HOW TO COMPLETE THIS TASK: This calls for a verbatim copy of all the data, with no images carried over.

PROVIDED INFORMATION:
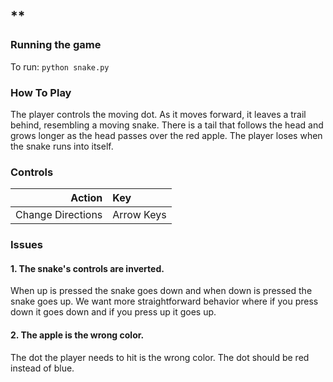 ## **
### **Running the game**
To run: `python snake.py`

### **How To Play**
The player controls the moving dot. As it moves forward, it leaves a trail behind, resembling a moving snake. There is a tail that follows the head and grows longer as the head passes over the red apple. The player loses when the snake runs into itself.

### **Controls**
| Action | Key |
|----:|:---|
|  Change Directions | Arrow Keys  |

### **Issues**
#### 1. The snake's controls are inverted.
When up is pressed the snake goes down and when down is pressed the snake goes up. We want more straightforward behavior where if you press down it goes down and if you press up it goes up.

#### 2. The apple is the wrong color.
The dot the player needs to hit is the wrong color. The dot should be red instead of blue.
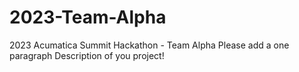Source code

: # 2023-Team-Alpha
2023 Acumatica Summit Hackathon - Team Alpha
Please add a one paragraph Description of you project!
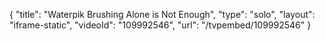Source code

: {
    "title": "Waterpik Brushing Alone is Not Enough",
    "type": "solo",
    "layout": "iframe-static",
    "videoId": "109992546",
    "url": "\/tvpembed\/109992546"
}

FINISHED TASK:
 ## **
### **Running the game**
To run: `python snake.py`

### **How To Play**
The player controls the moving dot. As it moves forward, it leaves a trail behind, resembling a moving snake. There is a tail that follows the head and grows longer as the head passes over the red apple. The player loses when the snake runs into itself.

### **Controls**
| Action | Key |
|----:|:---|
|  Change Directions | Arrow Keys  |

### **Issues**
#### 1. The snake's controls are inverted.
When up is pressed the snake goes down and when down is pressed the snake goes up. We want more straightforward behavior where if you press down it goes down and if you press up it goes up.

#### 2. The apple is the wrong color.
The dot the player needs to hit is the wrong color. The dot should be red instead of blue.
Source code

: # 2023-Team-Alpha
2023 Acumatica Summit Hackathon - Team Alpha
Please add a one paragraph Description of you project!
Source code

: {
    "title": "Waterpik Brushing Alone is Not Enough",
    "type": "solo",
    "layout": "iframe-static",
    "videoId": "109992546",
    "url": "\/tvpembed\/109992546"
}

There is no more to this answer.